His Aloofness Was In No Wise Due To Lack Of Ideas,
Nor, I Should Say, To Pride - Unless, Perhaps, It Were The
Pride Which Some Men Feel In Suppressing All Emotion By
Habitual Restraint Of Manner.
Whether his SANGFROID was
constitutional, or that nobler kind of courage which feels
and masters timidity and the sense of danger, none could
tell.
Certain it is he was as calm and self-possessed in
action as in repose. He was so courteous one fancied he
would almost have apologised to his foe before he
remorselessly ran him through.
On our second visit to Amoy, a year or more after the first,
we met with a warmer reception. The place was much more
strongly fortified, and the ship was several-times hulled.
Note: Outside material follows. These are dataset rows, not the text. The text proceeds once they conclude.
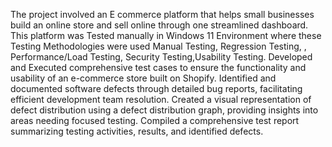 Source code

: The project involved an E commerce platform that helps small businesses build an online store and
sell online through one streamlined dashboard.
This platform was Tested manually in Windows 11 Environment where these Testing Methodologies
were used Manual Testing, Regression Testing, , Performance/Load Testing, Security
Testing,Usability Testing.
Developed and Executed comprehensive test cases to ensure the functionality and usability of an
e-commerce store built on Shopify.
Identified and documented software defects through detailed bug reports, facilitating efficient
development team resolution.
Created a visual representation of defect distribution using a defect distribution graph, providing
insights into areas needing focused testing. Compiled a comprehensive test report summarizing
testing activities, results, and identified defects.
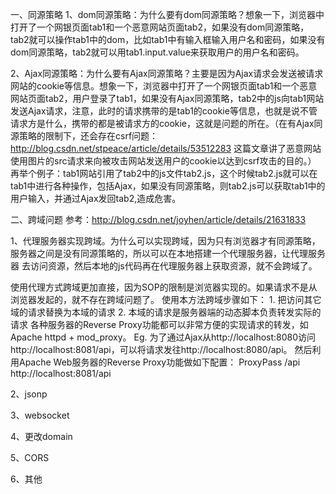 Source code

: 一、同源策略
1、dom同源策略：为什么要有dom同源策略？想象一下，浏览器中打开了一个网银页面tab1和一个恶意网站页面tab2，如果没有dom同源策略，tab2就可以操作tab1中的dom，比如tab1中有输入框输入用户名和密码，如果没有dom同源策略，tab2就可以用tab1.input.value来获取用户的用户名和密码。

2、Ajax同源策略：为什么要有Ajax同源策略？主要是因为Ajax请求会发送被请求网站的cookie等信息。想象一下，浏览器中打开了一个网银页面tab1和一个恶意网站页面tab2，用户登录了tab1，如果没有Ajax同源策略，tab2中的js向tab1网站发送Ajax请求，注意，此时的请求携带的是tab1的cookie等信息，也就是说不管请求方是什么，携带的都是被请求方的cookie，这就是问题的所在。（在有Ajax同源策略的限制下，还会存在csrf问题：http://blog.csdn.net/stpeace/article/details/53512283 这篇文章讲了恶意网站使用图片的src请求来向被攻击网站发送用户的cookie以达到csrf攻击的目的。）
再举个例子：tab1网站引用了tab2中的js文件tab2.js，这个时候tab2.js就可以在tab1中进行各种操作，包括Ajax，如果没有同源策略，则tab2.js可以获取tab1中的用户输入，并通过Ajax发回tab2,造成危害。




二、跨域问题
参考：http://blog.csdn.net/joyhen/article/details/21631833

1、代理服务器实现跨域。为什么可以实现跨域，因为只有浏览器才有同源策略，服务器之间是没有同源策略的，所以可以在本地搭建一个代理服务器，让代理服务器
去访问资源，然后本地的js代码再在代理服务器上获取资源，就不会跨域了。

 使用代理方式跨域更加直接，因为SOP的限制是浏览器实现的。如果请求不是从浏览器发起的，就不存在跨域问题了。
    使用本方法跨域步骤如下：
    1. 把访问其它域的请求替换为本域的请求
    2. 本域的请求是服务器端的动态脚本负责转发实际的请求
    各种服务器的Reverse Proxy功能都可以非常方便的实现请求的转发，如Apache httpd + mod_proxy。
    Eg.
    为了通过Ajax从http://localhost:8080访问http://localhost:8081/api，可以将请求发往http://localhost:8080/api。
    然后利用Apache Web服务器的Reverse Proxy功能做如下配置：
        ProxyPass /api http://localhost:8081/api


2、jsonp

3、websocket

4、更改domain

5、CORS

6、其他
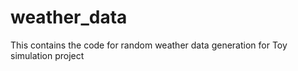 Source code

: # weather_data
This contains the code for random weather data generation for Toy simulation project
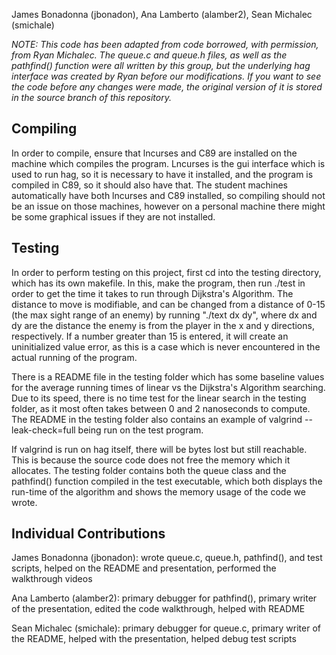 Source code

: James Bonadonna (jbonadon), Ana Lamberto (alamber2), Sean Michalec (smichale)

*NOTE: This code has been adapted from code borrowed, with permission, from Ryan Michalec. The queue.c and queue.h files, as well as the pathfind() function were all written by this group, but the underlying hag interface was created by Ryan before our modifications. If you want to see the code before any changes were made, the original version of it is stored in the source branch of this repository.*


Compiling
----------

In order to compile, ensure that lncurses and C89 are installed on the machine which compiles the program. Lncurses is the gui interface which is used to run hag, so it is necessary to have it installed, and the program is compiled in C89, so it should also have that. The student machines automatically have both lncurses and C89 installed, so compiling should not be an issue on those machines, however on a personal machine there might be some graphical issues if they are not installed.


Testing
--------

In order to perform testing on this project, first cd into the testing directory, which has its own makefile. In this, make the program, then run ./test in order to get the time it takes to run through Dijkstra's Algorithm. The distance to move is modifiable, and can be changed from a distance of 0-15 (the max sight range of an enemy) by running "./text dx dy", where dx and dy are the distance the enemy is from the player in the x and y directions, respectively. If a number greater than 15 is entered, it will create an uninitialized value error, as this is a case which is never encountered in the actual running of the program. 

There is a README file in the testing folder which has some baseline values for the average running times of linear vs the Dijkstra's Algorithm searching. Due to its speed, there is no time test for the linear search in the testing folder, as it most often takes between 0 and 2 nanoseconds to compute. The README in the testing folder also contains an example of valgrind --leak-check=full being run on the test program. 

If valgrind is run on hag itself, there will be bytes lost but still reachable. This is because the source code does not free the memory which it allocates. The testing folder contains both the queue class and the pathfind() function compiled in the test executable, which both displays the run-time of the algorithm and shows the memory usage of the code we wrote.

Individual Contributions
-------------------------

James Bonadonna (jbonadon): wrote queue.c, queue.h, pathfind(), and test scripts, helped on the README and presentation, performed the walkthrough videos

Ana Lamberto (alamber2): primary debugger for pathfind(), primary writer of the presentation, edited the code walkthrough, helped with README

Sean Michalec (smichale): primary debugger for queue.c, primary writer of the README, helped with the presentation, helped debug test scripts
We were at very close quarters, as it is necessary to pass
under high ground as the harbour is entered. Those who had
the option, excepting our gallant old captain, naturally kept
under shelter of the bulwarks and hammock nettings. Not so
Major Daniel. He stood in the open gangway watching the
effect of the shells, as though he were looking at a game of
billiards. While thus occupied a round shot struck him full
in the face, and simply left him headless.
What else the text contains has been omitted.